Scope. According to Dumas and Redish, the scope of a problem is defined by its impact on other parts of a system. If a problem is local, it has a small or limited impact on the usability of the rest of the system. If a problem is global, however, it will negatively impact the user’s experience with the rest of the system. Global problems will have a larger impact on the product’s usability, but may also be more challenging, and in some cases impractical, to solve.
Business goals. One concern with the three categorization methods discussed is that they do not adequately incorporate business goals into the fabric of their rating systems. Nielsen comes close by including market impact, but even this inclusion seems secondary to the other factors mentioned. Furthermore, there is no indication of how much weight the market impact holds relative to frequency, impact, and persistence. We often consider business goals in order to show how usability results can contribute to a company’s bottom line.
It’s important for evaluators to understand the relative value of each attribute so that they can take this into consideration when assigning severity to the problems they uncover. If possible, include the development team in the process of defining severity so that everyone has a better understanding of why certain problems take precedence.
There are excellent guidelines available to help evaluators communicate consistently useful and usable research findings. Molich, Jeffries, and Dumas provide a practical list for communicating problems that will positively impact the usability of a product (2007, p. 178). In addition, there is growing discussion among usability practitioners that the language used to report usability problems should be more positive and tactful. Others advocate a more positivistic approach, one that focuses on articulating good design principles, rather than simply pointing out design mistakes.

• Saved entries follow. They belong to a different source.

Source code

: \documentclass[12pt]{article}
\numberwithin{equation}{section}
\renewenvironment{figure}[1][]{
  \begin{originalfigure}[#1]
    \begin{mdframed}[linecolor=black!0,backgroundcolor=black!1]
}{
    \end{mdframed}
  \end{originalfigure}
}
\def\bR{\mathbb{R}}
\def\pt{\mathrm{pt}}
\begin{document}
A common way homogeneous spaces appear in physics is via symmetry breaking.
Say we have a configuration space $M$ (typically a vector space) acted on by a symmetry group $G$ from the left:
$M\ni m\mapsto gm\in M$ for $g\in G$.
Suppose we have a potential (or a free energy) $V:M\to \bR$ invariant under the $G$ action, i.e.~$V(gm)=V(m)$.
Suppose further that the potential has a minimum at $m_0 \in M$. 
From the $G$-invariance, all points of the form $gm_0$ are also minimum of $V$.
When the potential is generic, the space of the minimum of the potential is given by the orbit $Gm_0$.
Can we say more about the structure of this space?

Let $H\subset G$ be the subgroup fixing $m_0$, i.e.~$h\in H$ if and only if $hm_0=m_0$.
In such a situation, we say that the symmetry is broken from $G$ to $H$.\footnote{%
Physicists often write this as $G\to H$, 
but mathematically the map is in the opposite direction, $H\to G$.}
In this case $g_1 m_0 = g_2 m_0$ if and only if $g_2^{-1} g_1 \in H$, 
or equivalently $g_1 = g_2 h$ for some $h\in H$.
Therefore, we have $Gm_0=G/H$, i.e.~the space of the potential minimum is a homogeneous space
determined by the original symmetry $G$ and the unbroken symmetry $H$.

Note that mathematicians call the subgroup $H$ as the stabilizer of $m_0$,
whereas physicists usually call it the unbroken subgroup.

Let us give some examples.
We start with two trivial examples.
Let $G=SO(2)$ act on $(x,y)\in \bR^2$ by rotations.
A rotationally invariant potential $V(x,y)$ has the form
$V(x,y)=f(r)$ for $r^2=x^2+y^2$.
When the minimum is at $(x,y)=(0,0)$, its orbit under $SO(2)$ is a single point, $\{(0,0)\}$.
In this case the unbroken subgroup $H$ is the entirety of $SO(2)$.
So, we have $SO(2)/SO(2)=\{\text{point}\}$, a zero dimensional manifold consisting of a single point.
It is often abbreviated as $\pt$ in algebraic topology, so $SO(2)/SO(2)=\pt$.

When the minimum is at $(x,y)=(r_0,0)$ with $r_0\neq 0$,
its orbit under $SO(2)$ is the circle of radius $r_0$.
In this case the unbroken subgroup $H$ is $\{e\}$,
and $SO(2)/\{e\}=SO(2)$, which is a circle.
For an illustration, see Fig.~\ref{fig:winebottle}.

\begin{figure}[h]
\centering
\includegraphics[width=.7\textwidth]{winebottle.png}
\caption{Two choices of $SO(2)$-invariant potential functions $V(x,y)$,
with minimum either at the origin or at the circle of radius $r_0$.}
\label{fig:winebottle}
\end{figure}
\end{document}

It’s easy to see why there is often push-back on the results of usability tests (nobody likes to be told why their solution doesn’t work), but it’s important to remember that the goal is the same for everyone on the development team: to constantly improve the products we design. Effectively communicating usability results is one step towards designing better products.
Molich, R., & Dumas, J.S. (2008). Comparative usability evaluation (CUE-4). Behavior & Information Technology, 27(3), 263-281.
Molich, R., Jeffries, R., & Dumas, J.S. (2007). Making usabilty recommendations useful and usable. Journal of Usability Studies, 2(4), 162-179.
Nielsen, J. (2006, December 19). Severity ratings for usability problems [web log message]. Retrieved from http://www.useit.com/papers/heuristic/severityrating.html
Dumas, J.S., & Redish, J.C. (1999). A Practical Guide to Usability Testing (revised Ed.). Portland, Oregon: Intellect Books.
Rubin, J. & Chisnell, D. (2008). Handbook of Usability Testing: How to Plan, Design and Conduct Effective Tests (2nd Ed.). Indianapolis, IN: Wiley Publishing.
Wixon, D. (2003). Evaluating usability methods: Why the current literature fails the practitioner. Interactions, 10(4), 28-34.